With rapid development of various types of electronic devices, there is a tendency that these devices and products are smaller in size and larger in capacitance. The component parts for these devices are also increasingly produced in compact and lightweight design. The means for mounting the electronic components are also changing to surface mounting technology (SMT). Small components such as capacitor and resistor are called “chip components”.
Multilayer Ceramic Capacitor (MLCC) is a widely used typical chip component. It is generally fabricated by forming alternating layers of an internal electrode forming paste and a dielectric layer-forming paste. Such layers are typically formed by sheeting, printing or similar techniques, followed by concurrent firing.
The Electronic Industry Association (EIA) prescribes a standard for temperature coefficient of capacitance (TCC) for a type of MLCC known as the X5R/X7R capacitors. The X5R characteristic requires that with reference to the capacitance at 25° C., the change of the capacitance should be within ±15% over the temperature range from −55° C. to 85° C., and the dielectric loss is no more than 2.5%. The X7R characteristic requires that with reference to the capacitance at 25° C., the change of the capacitance be within ±15% over the temperature range from −55° C. to 125° C., and the dielectric loss is no more than 2.5%.
When MLCC based on BaTiO3 were sintered in air at high temperatures, it is required to use noble metals (e.g., palladium, platinum, etc.) as internal electrodes, which do not melt and do not oxidize even when being fired in an atmosphere with a high partial pressure of oxygen. However, use of such noble metals becomes a barrier to cut down the production cost of multilayer ceramic capacitors.
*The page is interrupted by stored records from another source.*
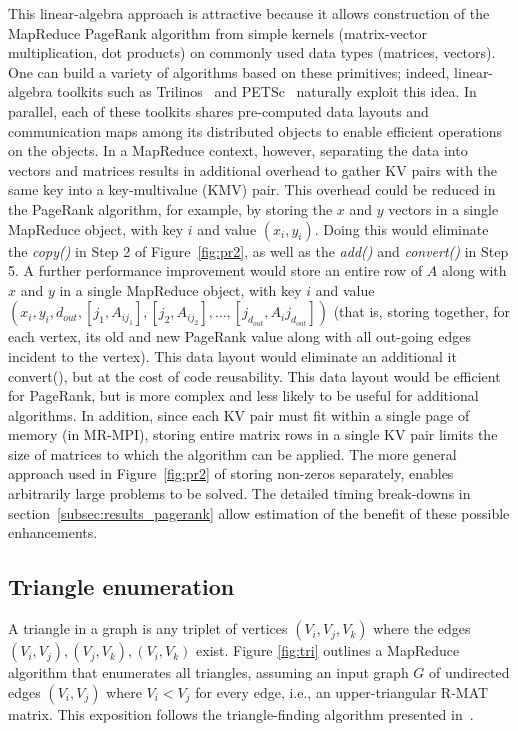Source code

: This linear-algebra approach is attractive because it allows
construction of the MapReduce PageRank algorithm from simple kernels
(matrix-vector multiplication, dot products) on commonly used data
types (matrices, vectors).  One can build a variety of algorithms
based on these primitives; indeed, linear-algebra toolkits such as
Trilinos~\cite{Trilinos-Overview} and PETSc~\cite{petsc-efficient}
naturally exploit this idea.  In parallel, each of these toolkits shares
pre-computed data layouts and communication maps among its distributed
objects to enable efficient operations on the objects.  In a MapReduce
context, however, separating the data into vectors and matrices
results in additional overhead to gather KV pairs with the same key
into a key-multivalue (KMV) pair.  This overhead could be reduced in
the PageRank algorithm, for example, by storing the $x$ and $y$
vectors in a single MapReduce object, with key $i$ and value $(x_i,
y_i)$.  Doing this would eliminate the {\it copy()} in Step 2 of
Figure~\ref{fig:pr2}, as well as the {\it add()} and {\it convert()}
in Step 5.  A further performance improvement would store an entire
row of $A$ along with $x$ and $y$ in a single MapReduce object, with
key $i$ and value $(x_i, y_i, d_{out}, [j_1, A_{ij_1}], [j_2,
A_{ij_2}], \dots, [j_{d_{out}}, A_ij_{d_{out}}])$ (that is, storing
together, for each vertex, its old and new PageRank value along with
all out-going edges incident to the vertex).  This data layout would
eliminate an additional {it convert()}, but at the cost of code
reusability.  This data layout would be efficient for PageRank, but is
more complex and less likely to be useful for additional algorithms.
In addition, since each KV pair must fit within a single page of
memory (in MR-MPI), storing entire matrix rows in a single KV pair
limits the size of matrices to which the algorithm can be applied.
The more general approach used in Figure~\ref{fig:pr2} of storing
non-zeros separately, enables arbitrarily large problems to be solved.
The detailed timing break-downs in
section~\ref{subsec:results_pagerank} allow estimation of the benefit
of these possible enhancements.

\subsection{Triangle enumeration}

A triangle in a graph is any triplet of vertices $(V_i,V_j,V_k)$ where
the edges $(V_i,V_j), (V_j,V_k), (V_i,V_k)$ exist.  Figure
\ref{fig:tri} outlines a MapReduce algorithm that enumerates all
triangles, assuming an input graph $G$ of undirected edges $(V_i,V_j)$
where $V_i < V_j$ for every edge, i.e., an upper-triangular R-MAT
matrix.  This exposition follows the triangle-finding algorithm
presented in~\cite{Cohen09}.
For example, the cost of internal electrodes occupies about 30 to 70% of the production cost of multilayer ceramic capacitors. For the reasons mentioned above, it is preferred to use a base metal such as Ni, Cu as the material of internal electrodes. However, if such base metals are used as a material for internal electrodes and fired in the conventional firing conditions of the dielectric ceramic materials, they would be oxidized easily and lose functions as the internal electrodes. Thus, in order to use such a base metal as a material for internal electrodes of multilayer ceramic capacitors, it is required to dope some elements such as Mn or Mg to avoid semiconductorization of BaTiO3 based dielectric material, and required to be fired in a neutral or reducing atmosphere with a low partial pressure of oxygen, so that to ensure sufficient insulation resistance and good dielectric properties.
To meet the requirements above, it has been proposed some non-reducible dielectric ceramic materials. For example, JP-A-63-103861 discloses a composition of BaTiO3—MnO—MgO-Rare earth element system. However, this dielectric ceramic composition is of no practical use since its insulation resistance and temperature coefficient of capacitor are affected by the grain size of the main component BaTiO3, thus making it difficult to control the composition to obtain stable dielectric properties.
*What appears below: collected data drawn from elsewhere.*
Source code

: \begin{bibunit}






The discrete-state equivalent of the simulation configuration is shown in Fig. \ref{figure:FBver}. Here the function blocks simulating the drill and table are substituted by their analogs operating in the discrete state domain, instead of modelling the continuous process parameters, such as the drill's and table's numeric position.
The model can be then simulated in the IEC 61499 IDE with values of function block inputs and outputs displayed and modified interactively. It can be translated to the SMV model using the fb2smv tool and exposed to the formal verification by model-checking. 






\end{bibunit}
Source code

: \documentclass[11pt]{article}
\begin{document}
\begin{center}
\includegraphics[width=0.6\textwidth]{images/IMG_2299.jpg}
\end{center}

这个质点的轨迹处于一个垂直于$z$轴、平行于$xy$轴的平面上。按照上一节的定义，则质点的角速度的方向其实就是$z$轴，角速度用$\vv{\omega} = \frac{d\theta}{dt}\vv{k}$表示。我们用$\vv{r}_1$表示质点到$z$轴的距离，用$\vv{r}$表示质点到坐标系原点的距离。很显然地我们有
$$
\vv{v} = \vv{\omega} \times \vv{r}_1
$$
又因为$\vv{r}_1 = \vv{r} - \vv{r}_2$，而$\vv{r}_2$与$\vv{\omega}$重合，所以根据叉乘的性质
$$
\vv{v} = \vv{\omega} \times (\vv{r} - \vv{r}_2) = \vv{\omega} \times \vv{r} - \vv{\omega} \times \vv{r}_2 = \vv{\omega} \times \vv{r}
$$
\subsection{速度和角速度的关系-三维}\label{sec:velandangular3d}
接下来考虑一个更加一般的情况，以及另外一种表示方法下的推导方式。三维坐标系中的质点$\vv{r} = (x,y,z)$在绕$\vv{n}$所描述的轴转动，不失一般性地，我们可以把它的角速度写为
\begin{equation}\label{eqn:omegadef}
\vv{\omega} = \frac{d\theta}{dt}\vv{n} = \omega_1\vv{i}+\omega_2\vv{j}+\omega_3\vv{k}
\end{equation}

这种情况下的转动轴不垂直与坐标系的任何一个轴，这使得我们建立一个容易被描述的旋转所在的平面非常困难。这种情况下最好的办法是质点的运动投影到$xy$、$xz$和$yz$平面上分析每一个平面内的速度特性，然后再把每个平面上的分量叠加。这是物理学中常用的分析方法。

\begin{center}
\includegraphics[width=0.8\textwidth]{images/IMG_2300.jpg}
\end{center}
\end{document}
In US 20040229746A1, a composition of BaTiO3—Mn3O4—Y2O3—Ho2O3—CaCO3—SiO2—B2O3—Al2O3—MgO—CaO is disclosed. Although it can be sintered at 1200° C. to 1300° C., the grain size is larger than 500 nm, which is not in favor of reducing the thickness of the dielectric layers.
In DE-19918091A1, a composition of BaTiO3—MgO—MnO—V2O5—Al2O3—Ho2O3—BaCO3—SrO—CaO—CoO—ZrO2 is disclosed. It satisfies the X7R characteristics: the dielectric constant can be adjusted at 2000-4000. However, the sintering temperature for this system is too high, over 1300° C. and the TCC at −55° C. or 125° C. is near −15%. Thus, the composition is not suitable for industrial production.
The development of electronic equipments towards miniaturization and high performance requires smaller multilayer ceramic capacitors (MLCCs) for industry application. The thickness of dielectric layer becomes thinner and thinner, from 10 μm to 5 μm, 2 μm, 1 μm, and even below 1 μm. In order to ensure the reliability of MLCCs, the corresponding grain size should be reduced from 1000 nm to 500 nm, 200 nm, 100 nm, and even smaller. Meanwhile, the grain size should be very uniform. However, the reducing of the grain size generally induces the decreasing of the dielectric constant. In U.S. 62/709,906B1, when the grain size of the ceramic reduces to 100 nm to 200 nm, the dielectric constant is 1600 to 1800, lower than 2000.
Therefore, the problem that this invention intends to solve is to control the composition, microstructure and sintering process of the dielectric ceramic material to obtain a dielectric material suitable to be used for an ultrafine grained and temperature-stable multilayer ceramic capacitor.